The U.S. presidential election this year is unprecedented in many ways, and the results could spark a big move in the stock market in the subsequent days and weeks. Or they may not. There's little point in trying to guess what the markets will do in the short term. Nobody knows.
Whether Donald Trump wins a second term or Joe Biden becomes president-elect, the basics of successful long-term investing won't change. Buy good companies at reasonable prices and hold on tight. That's it.
We can argue about what constitutes a good company, or what price is reasonable, or how long is long enough. If you're a value investor, you likely put an emphasis on paying the right price. If that describes you, then International Business Machines (NYSE:IBM) might be right up your alley.
A beaten-down cloud and AI play
IBM has had the unenviable task of transforming itself from a legacy IT provider to a cloud computing giant. It's been a years-long process, and the stock has not fared well. Since peaking in 2013, shares of IBM are down nearly 50%.

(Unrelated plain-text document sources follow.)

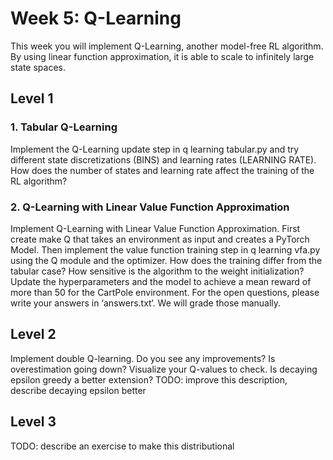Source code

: # Week 5: Q-Learning

This week you will implement Q-Learning, another model-free RL algorithm. By using linear function approximation, it is able to scale to infinitely large state spaces.

## Level 1
### 1. Tabular Q-Learning
Implement the Q-Learning update step in q learning tabular.py and try different state discretizations (BINS) and learning rates (LEARNING RATE). How does the number of states and learning rate affect the training of the RL algorithm?

### 2. Q-Learning with Linear Value Function Approximation
Implement Q-Learning with Linear Value Function Approximation. First create make Q that takes an environment as input and creates a PyTorch Model. 
Then implement the value function training step in q learning vfa.py using the Q module and the optimizer. How does the training differ from the tabular case? How sensitive is the algorithm to the weight initialization?
Update the hyperparameters and the model to achieve a mean reward of more than 50 for the CartPole environment.
For the open questions, please write your answers in ‘answers.txt‘. We will grade those manually.

## Level 2
Implement double Q-learning. Do you see any improvements? Is overestimation going down? Visualize your Q-values to check.
Is decaying epsilon greedy a better extension?
TODO: improve this description, describe decaying epsilon better

## Level 3
TODO: describe an exercise to make this distributional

Today, IBM is laser-focused on hybrid cloud computing and artificial intelligence. The company paid $34 billion for Red Hat last year, the software company behind a popular variant of enterprise Linux and the OpenShift container platform. And this year, IBM announced the planned spin-off of its managed infrastructure business. IBM will say goodbye to about $19 billion of annual revenue, but also to a business that isn't growing and carries a far lower profit margin than what will remain under the IBM umbrella.
The leaner IBM that will emerge from the spin-off will be going after what it sees as a $1 trillion opportunity in hybrid cloud computing. IBM expects its large enterprise and government customers to favor a hybrid cloud approach, mixing on-premises hardware with public cloud infrastructure, instead of going all-in on public cloud. IBM claims that its clients are seeing hybrid cloud deliver 2.5 times more value than a public cloud-only approach.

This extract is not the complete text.